When an investment structure runs into difficulty, the question of how and when a trustee can act is one of the most important — and most misunderstood — parts of the arrangement. This piece sets out what an event of default is, and the role a specified majority of investors plays in triggering enforcement.

What an event of default is

An event of default is a defined trigger in the trust deed or loan note instrument — a missed interest or redemption payment, a breach of a financial covenant, the onset of insolvency, or another circumstance named in the documents. It does not automatically mean enforcement. It opens a door: it gives the security trustee the power to act, with the timing and manner depending on the documents and on the instructions received from investors.

An event of default does not automatically mean enforcement — it opens a door.

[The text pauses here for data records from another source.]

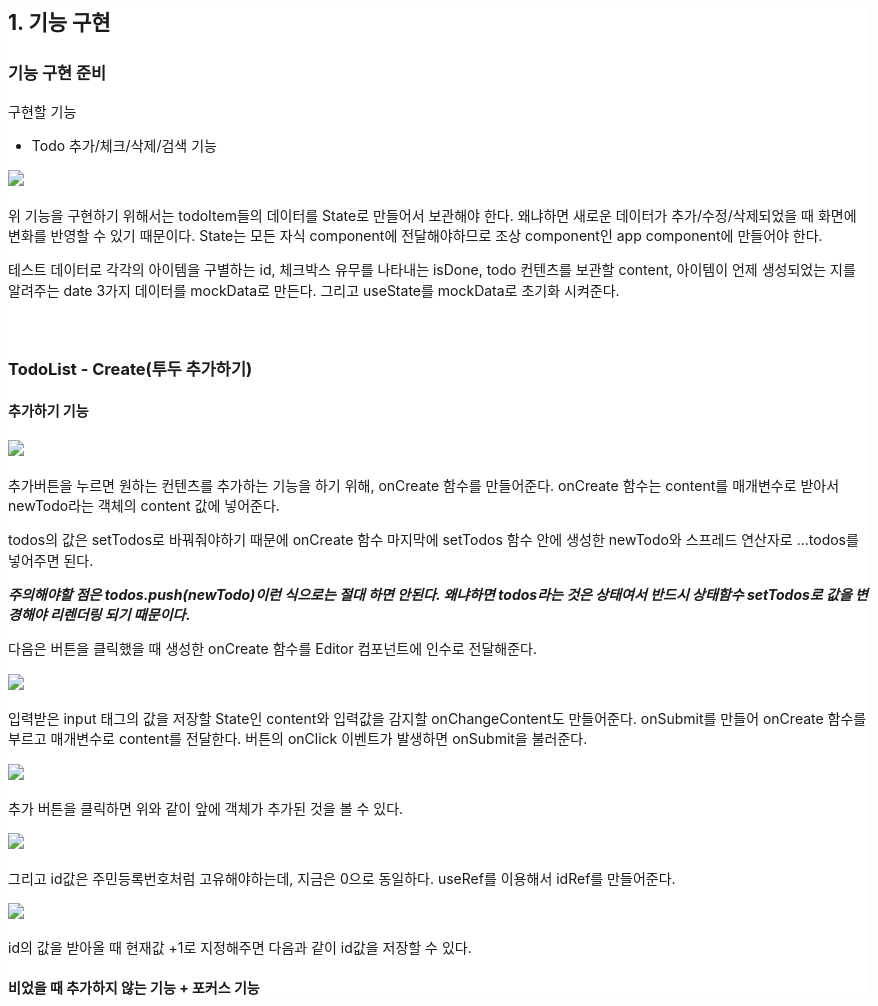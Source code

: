 ## 1. 기능 구현

### 기능 구현 준비

구현할 기능
- Todo 추가/체크/삭제/검색 기능

![](https://velog.velcdn.com/images/junnkyuu/post/96fed615-6aa9-402f-9d53-822219f07d24/image.png)


위 기능을 구현하기 위해서는 todoItem들의 데이터를 State로 만들어서 보관해야 한다. 왜냐하면 새로운 데이터가 추가/수정/삭제되었을 때 화면에 변화를 반영할 수 있기 때문이다. State는 모든 자식 component에 전달해야하므로 조상 component인 app component에 만들어야 한다.

테스트 데이터로 각각의 아이템을 구별하는 id, 체크박스 유무를 나타내는 isDone, todo 컨텐츠를 보관할 content, 아이템이 언제 생성되었는 지를 알려주는 date 3가지 데이터를 mockData로 만든다. 그리고 useState를 mockData로 초기화 시켜준다.

<br>

### TodoList - Create(투두 추가하기)

#### 추가하기 기능

![](https://velog.velcdn.com/images/junnkyuu/post/b8f1b1f2-3261-4be8-9bef-b21054a3f974/image.png)

추가버튼을 누르면 원하는 컨텐츠를 추가하는 기능을 하기 위해, onCreate 함수를 만들어준다. onCreate 함수는 content를 매개변수로 받아서 newTodo라는 객체의 content 값에 넣어준다. 

todos의 값은 setTodos로 바꿔줘야하기 때문에 onCreate 함수 마지막에 setTodos 함수 안에 생성한 newTodo와 스프레드 연산자로 ...todos를 넣어주면 된다.

**_주의해야할 점은 todos.push(newTodo)이런 식으로는 절대 하면 안된다. 왜냐하면 todos라는 것은 상태여서 반드시 상태함수 setTodos로 값을 변경해야 리렌더링 되기 때문이다_.**

다음은 버튼을 클릭했을 때 생성한 onCreate 함수를 Editor 컴포넌트에 인수로 전달해준다.

![](https://velog.velcdn.com/images/junnkyuu/post/1fd590b4-1f0e-4904-96ba-acefe45eda62/image.png)

입력받은 input 태그의 값을 저장할 State인 content와 입력값을 감지할 onChangeContent도 만들어준다. onSubmit를 만들어 onCreate 함수를 부르고 매개변수로 content를 전달한다. 버튼의 onClick 이벤트가 발생하면 onSubmit을 불러준다. 

![](https://velog.velcdn.com/images/junnkyuu/post/c475860a-e55d-4f10-a5da-9658863298c4/image.png)


추가 버튼을 클릭하면 위와 같이 앞에 객체가 추가된 것을 볼 수 있다.

![](https://velog.velcdn.com/images/junnkyuu/post/8998622a-c981-4865-bad7-95ad122fb70f/image.png)

그리고 id값은 주민등록번호처럼 고유해야하는데, 지금은 0으로 동일하다. useRef를 이용해서 idRef를 만들어준다. 

![](https://velog.velcdn.com/images/junnkyuu/post/e105d918-2fe9-4305-9746-aec91abfabe5/image.png)

id의 값을 받아올 때 현재값 +1로 지정해주면 다음과 같이 id값을 저장할 수 있다.

#### 비었을 때 추가하지 않는 기능 + 포커스 기능
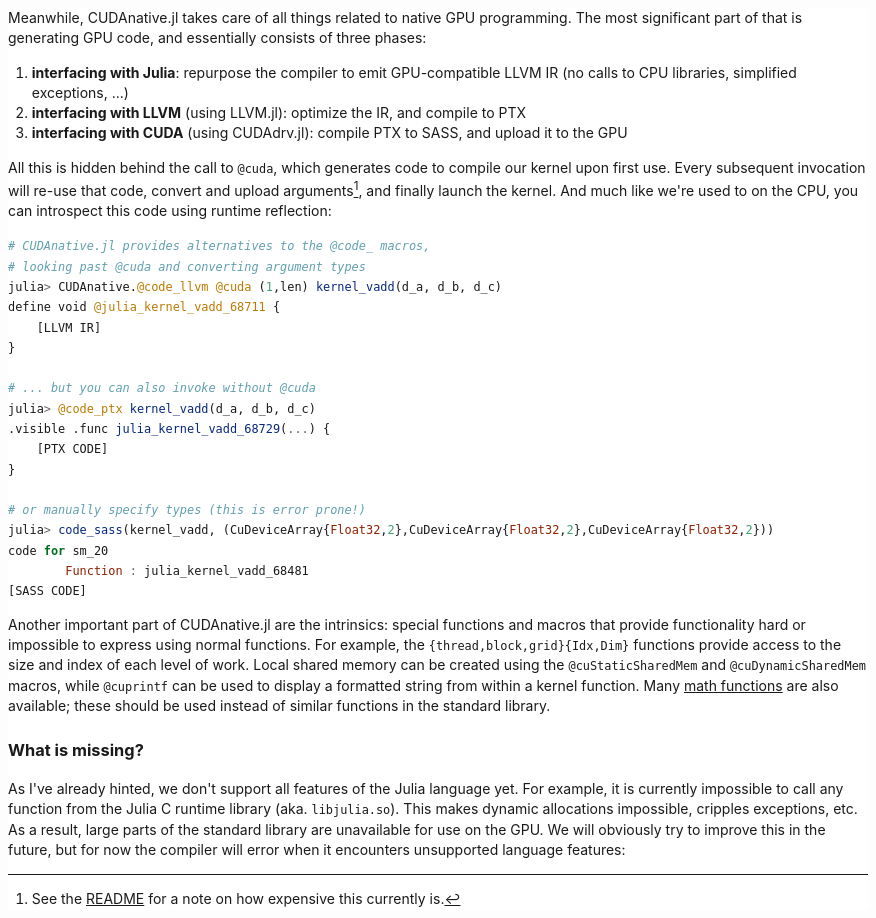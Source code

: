 Meanwhile, CUDAnative.jl takes care of all things related to native GPU programming. The
most significant part of that is generating GPU code, and essentially consists of three
phases:

1. **interfacing with Julia**: repurpose the compiler to emit GPU-compatible LLVM IR (no
   calls to CPU libraries, simplified exceptions, ...)
2. **interfacing with LLVM** (using LLVM.jl): optimize the IR, and compile to PTX
3. **interfacing with CUDA** (using CUDAdrv.jl): compile PTX to SASS, and upload it to the
   GPU

All this is hidden behind the call to `@cuda`, which generates code to compile our kernel
upon first use. Every subsequent invocation will re-use that code, convert and upload
arguments[^1], and finally launch the kernel. And much like we're used to on the CPU, you
can introspect this code using runtime reflection:

```julia
# CUDAnative.jl provides alternatives to the @code_ macros,
# looking past @cuda and converting argument types
julia> CUDAnative.@code_llvm @cuda (1,len) kernel_vadd(d_a, d_b, d_c)
define void @julia_kernel_vadd_68711 {
    [LLVM IR]
}

# ... but you can also invoke without @cuda
julia> @code_ptx kernel_vadd(d_a, d_b, d_c)
.visible .func julia_kernel_vadd_68729(...) {
    [PTX CODE]
}

# or manually specify types (this is error prone!)
julia> code_sass(kernel_vadd, (CuDeviceArray{Float32,2},CuDeviceArray{Float32,2},CuDeviceArray{Float32,2}))
code for sm_20
        Function : julia_kernel_vadd_68481
[SASS CODE]
```

[^1]: See the [README]({{page.cudanative_tree}}/README.md#object-arguments) for a note on how expensive this currently is.

Another important part of CUDAnative.jl are the intrinsics: special functions and macros
that provide functionality hard or impossible to express using normal functions. For
example, the `{thread,block,grid}{Idx,Dim}` functions provide access to the size and index
of each level of work. Local shared memory can be created using the `@cuStaticSharedMem` and
`@cuDynamicSharedMem` macros, while `@cuprintf` can be used to display a formatted string
from within a kernel function. Many [math
functions]({{page.cudanative_tree}}/src/device/intrinsics.jl#L486-L795) are also available;
these should be used instead of similar functions in the standard library.


### What is missing?

As I've already hinted, we don't support all features of the Julia language yet. For
example, it is currently impossible to call any function from the Julia C runtime library
(aka. `libjulia.so`). This makes dynamic allocations impossible, cripples exceptions, etc.
As a result, large parts of the standard library are unavailable for use on the GPU. We will
obviously try to improve this in the future, but for now the compiler will error when it
encounters unsupported language features:


[^2]: The measurements include memory transfer time, which is why a CPU implementation was not included (realistically, data would be kept on the GPU as long as possible, making it an unfair comparison).
[^3]: Bounds-checked arrays are not supported yet, due to [a bug in the NVIDIA PTX compiler](https://github.com/JuliaGPU/CUDAnative.jl/issues/4).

The role of a specified majority

As security trustee, the trustee holds the security on behalf of the investor body as a whole. No single investor can instruct enforcement alone. Most trust deeds require a specified majority — commonly 75% of outstanding principal — to direct the trustee before it proceeds. The mechanism protects investors from an obstructive minority while preventing a small group from forcing action against the wider interest. Once a valid direction is received in writing, with evidence of holdings, the trustee acts on it — provided it is lawful, consistent with the deed, and appropriately indemnified.

How it works in practice

Organising a direction rests with the investors. The register of holders is kept by the issuer or its administrator, not the trustee, so investors seeking to act should approach them first. The trustee will take legal advice before enforcing and will usually require an indemnity before incurring significant cost — standard practice that protects the trustee and the investor body alike.